46. Танец курской расцветки

Как потом я понял, было около шести утра. Солнце припекало, я проснулся, улыбнулся, оглядевшись, где  нахожусь. Мимо пробренчала телега. Дед, даже не разглядел меня, скучно посмотрел в мою сторону и, вновь, погрузился в своё. Словно каждый день на этом месте, в сотне километров от уездного города Орёл, ночуют такие бродяги, как я.
Я удивлённо поднял пакетик, валяющийся в стороне, который ночью выкинул, как мусор из спальника. Это были все наши сбережения. Деньги стали влажными от утренней росы и бесцветными. Я запихал их обратно в мешок. Съел кусок сухого хлеба, остатки сала и две игрушечных луковицы. Сделал небольшой глоток воды из полупустой полулитровой бутылки. Медленно собрался. Последний раз окинул, уже такое знакомое место. И вышел на трассу.
Она только просыпалась. Тень деревьев с восточной стороны неровно покрывала пол дороги, заманивая меня, припечённого на утреннем солнцепёке, под своё крыло. По дороге ползали взбудораженные иномарки. Никто, даже не пытался обратить на меня внимания.
Три часа, три долгих часа я кружил вокруг своего рюкзака, пытаясь спасти ноги в шортах от ожога, и яростно махал рукой. Тень сползла с дороги и нырнула в обочину. Я совсем отчаялся, хотелось упасть туда и забыться.

Прощай чёрная орловщина, радостно думал я, пересекая границу орловской и курской областей. Мимо проплыли огромные буквы и усталое облегчение. Смолёный мужик, такие в кино всегда председатели, большой и умудрённый, крепко водил проволочный руль разбитого козелка. Рядом с ним пил пиво задумчивый потрёпанный работяга, с тёмным помятым лицом. Голос свой, он видимо пропил, поэтому громко, по деловому шептал:
- … Не, сёдня не пойду, бюллетень у Марьяны возьму.
- Даст? – бросил председатель, уверенно закручивая руль. Машина накренилась.
- Куда денется, - протянул работяга и сделал большой глоток из холодной, запотевшей бутылки четвёрки. Я сглотнул и откинулся назад, вспоминая свои нелепые слова в электричке под Окуловкой.
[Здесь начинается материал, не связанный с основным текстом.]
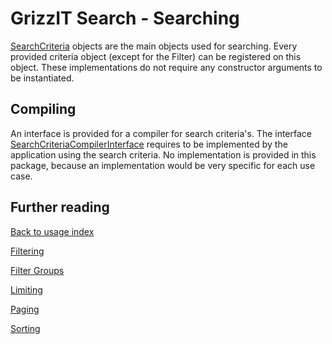 # GrizzIT Search - Searching

[SearchCriteria](../../src/Component/Criteria/SearchCriteria.php) objects are
the main objects used for searching. Every provided criteria object (except
for the Filter) can be registered on this object. These implementations do not
require any constructor arguments to be instantiated.

## Compiling

An interface is provided for a compiler for search criteria's. The interface
[SearchCriteriaCompilerInterface](../../src/Common/SearchCriteriaCompilerInterface.php)
requires to be implemented by the application using the search criteria. No
implementation is provided in this package, because an implementation would be
very specific for each use case.

## Further reading

[Back to usage index](index.md)

[Filtering](filtering.md)

[Filter Groups](filter-groups.md)

[Limiting](limiting.md)

[Paging](paging.md)

[Sorting](sorting.md)
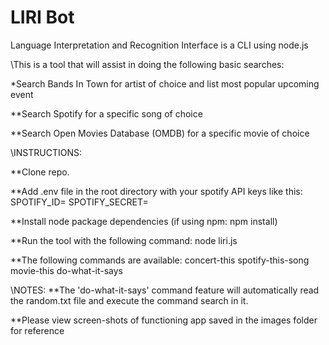 # LIRI Bot
Language Interpretation and Recognition Interface is a CLI using node.js


\\This is a tool that will assist in doing the following basic searches:

*Search Bands In Town for artist of choice and list most popular upcoming event

**Search Spotify for a specific song of choice

**Search Open Movies Database (OMDB) for a specific movie of choice


\\INSTRUCTIONS:

**Clone repo.

**Add .env file in the root directory with your spotify API keys like this: SPOTIFY_ID= SPOTIFY_SECRET=

**Install node package dependencies (if using npm: npm install)

**Run the tool with the following command: node liri.js

**The following commands are available:
concert-this
spotify-this-song
movie-this
do-what-it-says


\\NOTES:
**The 'do-what-it-says' command feature will automatically read the random.txt file and execute the command search in it.

**Please view screen-shots of functioning app saved in the images folder for reference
И даже негромко произнёс:
- Теперь возьму двухлитровую.
- Что? – спросил председатель, повернувшись ко мне. Я, лишь, помотал головой.
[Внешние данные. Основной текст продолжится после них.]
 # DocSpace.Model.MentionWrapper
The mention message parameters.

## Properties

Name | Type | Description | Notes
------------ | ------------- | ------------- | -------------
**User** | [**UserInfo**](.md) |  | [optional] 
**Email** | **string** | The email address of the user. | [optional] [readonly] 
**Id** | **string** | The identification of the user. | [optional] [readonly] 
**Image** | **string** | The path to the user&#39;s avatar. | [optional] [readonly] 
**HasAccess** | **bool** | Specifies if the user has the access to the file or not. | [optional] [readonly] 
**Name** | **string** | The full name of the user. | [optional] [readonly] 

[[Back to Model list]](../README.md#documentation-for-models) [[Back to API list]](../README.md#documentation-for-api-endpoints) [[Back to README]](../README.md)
- Сам то откуда? - спросил он, глядя на меня в зеркало.
- Из Питера…
- Ленинградец? – в его низком голосе послышалась звонкая детская радость. Он стал ворошить память. – Бывал, бывал. Проездом, правда… Часа два на московском вокзале… лет двадцать тому. Я улыбнулся и почему-то представил пыльную стелу на шумной площади. Всё родное, но такое далёкое.

Да… Ленинград. Я подставил взъерошенную голову под холодную сильную струю, присосался жаждущими губами, напился. Упал на притоптанную траву у колонки и закрыл глаза. Вода мягким чудом разлилась по телу и, вновь, иссякла. Я поднялся, нажал тугой рычаг, и глотал до тех пор, пока хватило сил. Набрал полную бутылку воды и нехотя побрёл в конец этого тихого безлюдного посёлка.
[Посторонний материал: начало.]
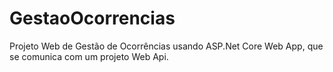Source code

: # GestaoOcorrencias
Projeto Web de Gestão de Ocorrências usando ASP.Net Core Web App, que se comunica com um projeto Web Api.
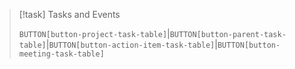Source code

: > [!task] Tasks and Events
> 
> `BUTTON[button-project-task-table]`|`BUTTON[button-parent-task-table]`|`BUTTON[button-action-item-task-table]`|`BUTTON[button-meeting-task-table]`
Солнце взобралось на самую вершину, теперь отбрасывая тени деревьев с обоих сторон дороги. Под ржавой табличкой названия деревни одиноко стояла банка с мёдом. Невдалеке под кронами большого дерева молчала тёмная девятка с курскими номерами. С распахнутой дверью, в салоне лежал сонный человек и монотонно кивал головой медленной музыке. Я сидел на другой стороне в тени, и провожал взглядом проезжающие машины. Никто, как принято в этих краях, не обращал на меня внимания. Я поднялся, подошёл к дороге и попытался быть активней. Ритмично и надменно мелькали машины. Я радостно помахал рукой семейному кемпингу с питерскими номерами. Потом надолго машины куда-то исчезли, будто растворившись в голубой дымке чистого неба и свежем ветре.
Неожиданная четвёрка с номерами московской области остановилась метров через пятнадцать после меня. Из салона вылез высокий бритый человек в цветастой короткой рубашке. Он, не обращая на меня внимания открыл багажник и что-то кинул туда. Я сбросил шаг и осторожно подошёл:
- В сторону Курска не подбросите?
Он окинул меня маленькими прищуренными глазками и развязно спросил:
- Сколько платишь?
Я замялся, понял что это потерянный вариант, но после паузы спокойно произнёс:
- Нисколько, у меня денег нет.
- Да, а чё ты тут делаешь?
- Путешествую, - ответил я, совершенно бессмысленно, в никуда. Пустой разговор с бритым мне был неприятен.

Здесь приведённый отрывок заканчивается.